LogReport Print out logfile in json format, in the directory specified by out argument in trainer.
PrintReport Print out log in standard out (console) to show training status.
ProgressBar Show progress bar to show current progress of training.
snapshot Save the trainer state (including model, optimizer information) in regular interval. By setting this extension, you can pause and resume training.
Role: hook trigger to trainer to do several events in specific timing
Trainer architecture summary
Refer above figure for the training abstraction procedure using Trainer module.
Advantage of using Trainer module
– Multi process data preparation using MultiProcessIterator
Python has GIL feature, so even you use multi-thread its threads are not executed in “parallel”. If the code contains heavy data preprocessing (e.g. data augmentation, adding noise before feeding as input) you can get benefit by using MultiProcessIterator.
– Multiple GPU utilization
– ParallelUpdater or MultiProcessParallelUpdater
– Trainer extensions are useful and reusable once you made your own extension
– PrintReport
– ProgressBar
– LogReport
— The log is in json format, it is easy to load and plot learning curve graph etc.

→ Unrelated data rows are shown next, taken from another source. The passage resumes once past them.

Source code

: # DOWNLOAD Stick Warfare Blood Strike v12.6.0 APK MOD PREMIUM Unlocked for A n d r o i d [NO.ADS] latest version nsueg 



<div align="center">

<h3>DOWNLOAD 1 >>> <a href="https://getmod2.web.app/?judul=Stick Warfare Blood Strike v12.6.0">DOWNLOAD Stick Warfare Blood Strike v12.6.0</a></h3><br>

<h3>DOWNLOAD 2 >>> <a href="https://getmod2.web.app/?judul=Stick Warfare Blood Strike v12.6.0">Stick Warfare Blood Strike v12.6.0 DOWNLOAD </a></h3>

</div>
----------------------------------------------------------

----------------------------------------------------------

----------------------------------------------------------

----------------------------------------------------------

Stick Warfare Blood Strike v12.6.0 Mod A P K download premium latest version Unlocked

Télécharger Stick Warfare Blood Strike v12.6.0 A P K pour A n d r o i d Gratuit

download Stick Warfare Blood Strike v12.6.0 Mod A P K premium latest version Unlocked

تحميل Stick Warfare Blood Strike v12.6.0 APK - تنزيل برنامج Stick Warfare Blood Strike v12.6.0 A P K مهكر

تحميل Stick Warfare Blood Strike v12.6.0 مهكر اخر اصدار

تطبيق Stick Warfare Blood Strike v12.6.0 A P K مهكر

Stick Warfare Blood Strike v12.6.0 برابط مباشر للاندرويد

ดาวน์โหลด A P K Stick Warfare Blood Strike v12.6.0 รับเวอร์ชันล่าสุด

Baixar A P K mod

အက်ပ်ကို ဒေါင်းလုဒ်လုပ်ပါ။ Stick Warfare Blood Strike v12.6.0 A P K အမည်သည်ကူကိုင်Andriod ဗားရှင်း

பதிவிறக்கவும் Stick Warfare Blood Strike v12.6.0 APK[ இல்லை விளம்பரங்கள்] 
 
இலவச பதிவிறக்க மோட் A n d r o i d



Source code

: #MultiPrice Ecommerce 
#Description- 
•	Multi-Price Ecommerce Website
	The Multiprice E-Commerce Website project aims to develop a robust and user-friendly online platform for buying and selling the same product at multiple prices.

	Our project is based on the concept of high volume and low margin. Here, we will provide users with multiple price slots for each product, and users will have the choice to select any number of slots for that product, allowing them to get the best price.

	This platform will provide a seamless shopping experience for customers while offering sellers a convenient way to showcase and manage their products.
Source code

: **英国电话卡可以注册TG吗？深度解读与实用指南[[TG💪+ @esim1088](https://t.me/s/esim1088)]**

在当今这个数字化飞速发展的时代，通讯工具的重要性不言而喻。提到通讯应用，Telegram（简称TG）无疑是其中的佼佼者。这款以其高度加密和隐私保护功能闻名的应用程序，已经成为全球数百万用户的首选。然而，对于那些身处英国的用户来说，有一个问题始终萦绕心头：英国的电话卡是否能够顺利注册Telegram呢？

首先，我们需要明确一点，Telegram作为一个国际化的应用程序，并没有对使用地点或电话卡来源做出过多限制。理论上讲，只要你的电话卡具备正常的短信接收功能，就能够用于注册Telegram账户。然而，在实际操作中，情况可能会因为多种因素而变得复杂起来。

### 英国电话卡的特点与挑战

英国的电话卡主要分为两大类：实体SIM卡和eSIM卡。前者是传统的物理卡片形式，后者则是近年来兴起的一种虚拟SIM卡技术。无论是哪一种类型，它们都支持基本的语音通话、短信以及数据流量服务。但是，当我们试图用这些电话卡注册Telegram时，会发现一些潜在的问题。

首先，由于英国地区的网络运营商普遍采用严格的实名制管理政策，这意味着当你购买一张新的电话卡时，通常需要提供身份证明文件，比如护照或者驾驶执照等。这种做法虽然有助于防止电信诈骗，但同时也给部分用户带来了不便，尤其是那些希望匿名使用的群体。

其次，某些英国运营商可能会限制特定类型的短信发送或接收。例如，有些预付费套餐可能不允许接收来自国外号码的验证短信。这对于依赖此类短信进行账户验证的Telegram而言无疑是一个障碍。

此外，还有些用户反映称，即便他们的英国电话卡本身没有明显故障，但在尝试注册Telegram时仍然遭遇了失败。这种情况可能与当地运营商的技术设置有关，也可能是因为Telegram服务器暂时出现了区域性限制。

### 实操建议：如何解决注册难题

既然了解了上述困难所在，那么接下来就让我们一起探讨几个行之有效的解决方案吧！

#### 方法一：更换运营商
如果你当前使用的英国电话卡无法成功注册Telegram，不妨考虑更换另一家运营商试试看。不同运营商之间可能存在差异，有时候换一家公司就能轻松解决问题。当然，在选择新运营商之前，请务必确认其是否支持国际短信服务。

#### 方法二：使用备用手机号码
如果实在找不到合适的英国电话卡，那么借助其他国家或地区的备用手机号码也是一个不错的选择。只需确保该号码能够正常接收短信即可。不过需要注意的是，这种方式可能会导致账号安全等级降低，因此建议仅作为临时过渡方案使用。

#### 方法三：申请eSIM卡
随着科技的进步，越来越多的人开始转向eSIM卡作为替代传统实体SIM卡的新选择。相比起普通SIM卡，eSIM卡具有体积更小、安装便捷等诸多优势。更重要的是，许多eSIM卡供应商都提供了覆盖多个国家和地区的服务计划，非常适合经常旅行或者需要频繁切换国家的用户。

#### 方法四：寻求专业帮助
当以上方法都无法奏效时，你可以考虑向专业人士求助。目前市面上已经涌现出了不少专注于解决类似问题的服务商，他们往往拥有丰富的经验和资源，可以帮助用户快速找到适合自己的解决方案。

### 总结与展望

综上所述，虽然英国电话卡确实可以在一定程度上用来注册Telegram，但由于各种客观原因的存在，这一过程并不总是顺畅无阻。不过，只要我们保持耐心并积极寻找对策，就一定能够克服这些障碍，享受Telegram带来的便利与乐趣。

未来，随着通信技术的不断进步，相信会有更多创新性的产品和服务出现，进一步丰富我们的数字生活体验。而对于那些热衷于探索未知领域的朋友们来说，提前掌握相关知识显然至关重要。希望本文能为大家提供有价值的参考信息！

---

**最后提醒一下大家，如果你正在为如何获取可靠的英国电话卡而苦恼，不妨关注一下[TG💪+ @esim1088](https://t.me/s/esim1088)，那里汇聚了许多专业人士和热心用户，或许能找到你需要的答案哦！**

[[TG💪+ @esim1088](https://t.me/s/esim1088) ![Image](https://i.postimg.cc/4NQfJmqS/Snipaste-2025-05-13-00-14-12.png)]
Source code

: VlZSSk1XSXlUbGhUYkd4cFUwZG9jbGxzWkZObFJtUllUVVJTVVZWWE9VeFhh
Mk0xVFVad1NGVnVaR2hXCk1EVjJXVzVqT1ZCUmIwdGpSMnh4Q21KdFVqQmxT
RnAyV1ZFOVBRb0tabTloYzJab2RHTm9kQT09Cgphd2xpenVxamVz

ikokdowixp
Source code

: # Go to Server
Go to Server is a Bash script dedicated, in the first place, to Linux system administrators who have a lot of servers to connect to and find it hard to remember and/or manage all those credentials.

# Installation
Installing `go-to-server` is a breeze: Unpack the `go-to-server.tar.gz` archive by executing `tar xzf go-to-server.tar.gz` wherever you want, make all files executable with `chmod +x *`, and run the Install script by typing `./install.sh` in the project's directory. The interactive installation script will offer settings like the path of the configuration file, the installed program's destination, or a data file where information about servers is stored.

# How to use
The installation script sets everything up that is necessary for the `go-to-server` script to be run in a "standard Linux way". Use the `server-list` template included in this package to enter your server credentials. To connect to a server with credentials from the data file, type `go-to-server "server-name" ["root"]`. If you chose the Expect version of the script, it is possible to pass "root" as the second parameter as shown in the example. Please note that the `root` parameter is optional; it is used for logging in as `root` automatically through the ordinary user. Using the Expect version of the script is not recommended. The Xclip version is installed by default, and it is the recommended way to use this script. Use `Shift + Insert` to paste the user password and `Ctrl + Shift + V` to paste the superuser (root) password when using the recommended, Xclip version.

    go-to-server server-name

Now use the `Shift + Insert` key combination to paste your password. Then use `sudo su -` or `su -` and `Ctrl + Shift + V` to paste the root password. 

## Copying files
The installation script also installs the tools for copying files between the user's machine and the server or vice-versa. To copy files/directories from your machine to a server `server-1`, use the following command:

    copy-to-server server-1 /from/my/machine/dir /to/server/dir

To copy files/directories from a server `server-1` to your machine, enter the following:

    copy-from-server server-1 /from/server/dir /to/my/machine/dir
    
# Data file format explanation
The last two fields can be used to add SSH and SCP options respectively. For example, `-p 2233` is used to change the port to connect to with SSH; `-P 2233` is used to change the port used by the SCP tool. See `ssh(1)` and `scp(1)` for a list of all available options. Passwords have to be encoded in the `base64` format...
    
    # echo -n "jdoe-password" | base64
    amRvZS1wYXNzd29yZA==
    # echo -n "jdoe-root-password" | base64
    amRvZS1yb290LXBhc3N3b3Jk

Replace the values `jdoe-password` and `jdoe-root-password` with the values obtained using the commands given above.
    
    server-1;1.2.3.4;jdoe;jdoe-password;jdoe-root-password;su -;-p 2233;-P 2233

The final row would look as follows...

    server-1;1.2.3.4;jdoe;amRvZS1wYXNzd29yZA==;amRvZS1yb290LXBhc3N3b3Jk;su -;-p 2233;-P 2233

2 Chain classes, “Predictor” and “Classifier” are used for this framework.
Training phase: Predictor’s output is fed into Classifier to calculate loss.
Predict/Inference phase: Only predictor’s output is used.
Predictor
Predictor simply calculates output based on input.
# Network definition Chainer v2
# 1. `init_scope()` is used to initialize links for IDE friendly design.
# 2. input size of Linear layer can be omitted
class MLP(chainer.Chain):
def __init__(self, n_units, n_out):
super(MLP, self).__init__()
with self.init_scope():
# input size of each layer will be inferred when omitted
self.l1 = L.Linear(n_units) # n_in -> n_units
self.l2 = L.Linear(n_units) # n_units -> n_units
self.l3 = L.Linear(n_out) # n_units -> n_out
def __call__(self, x):
h1 = F.relu(self.l1(x))
h2 = F.relu(self.l2(h1))
return self.l3(h2)
model = mlp.MLP(args.unit, 10)
Classifier
Classifier “wraps” predictors output y to calculate loss between y and actual target t.
classifier_model = L.Classifier(model)
optimizer.update(classifier_model, x, t)
which invokes classifier_model(x, t) internally, calculates loss and update internal parameter by back propagation.
Both the loss calculation in train phase and predict code for inference phase are implemented within one model, and the behavior is managed by “train flag” (or “test flag”/”predict flag”).
# Network definition
class MLP(chainer.Chain):
def __init__(self, n_units, n_out):
super(MLP, self).__init__()
with self.init_scope():
self.l1 = L.Linear(None, n_units) # n_in -> n_units
self.l2 = L.Linear(None, n_units) # n_units -> n_units
self.l3 = L.Linear(None, n_out) # n_units -> n_out
# Define train flag
self.train = True
def __call__(self, x, t=None):
h1 = F.relu(self.l1(x))
h2 = F.relu(self.l2(h1))
y = self.l3(h2)
if self.train:
# return loss in training phase
#y = self.predictor(x)
self.loss = F.softmax_cross_entropy(y, t)
self.accuracy = F.accuracy(y, t)
return self.loss
else:
# return y in predict/inference phase
return y
As default, self.train = True, and this model will calculate loss so that optimizer can update its internal parameters.
To predict value, we can set train flag to False,
model.train = False
y = model(x)
# model.train = True # if necessary
Comparison
Predictor – Classifier framework has an advantage that Classifier module can be independent and it will be reusable. However, if loss calculation is complicated, it is difficult to apply this framework.
In train flag framework, train loss calculation and predict calculation can be independent. You can implement any loss calculation, even the loss calculation is very different from predict calculation.
Basically, you can use Predictor – Classifier framework if the loss function is typical. Use train flag framework otherwise.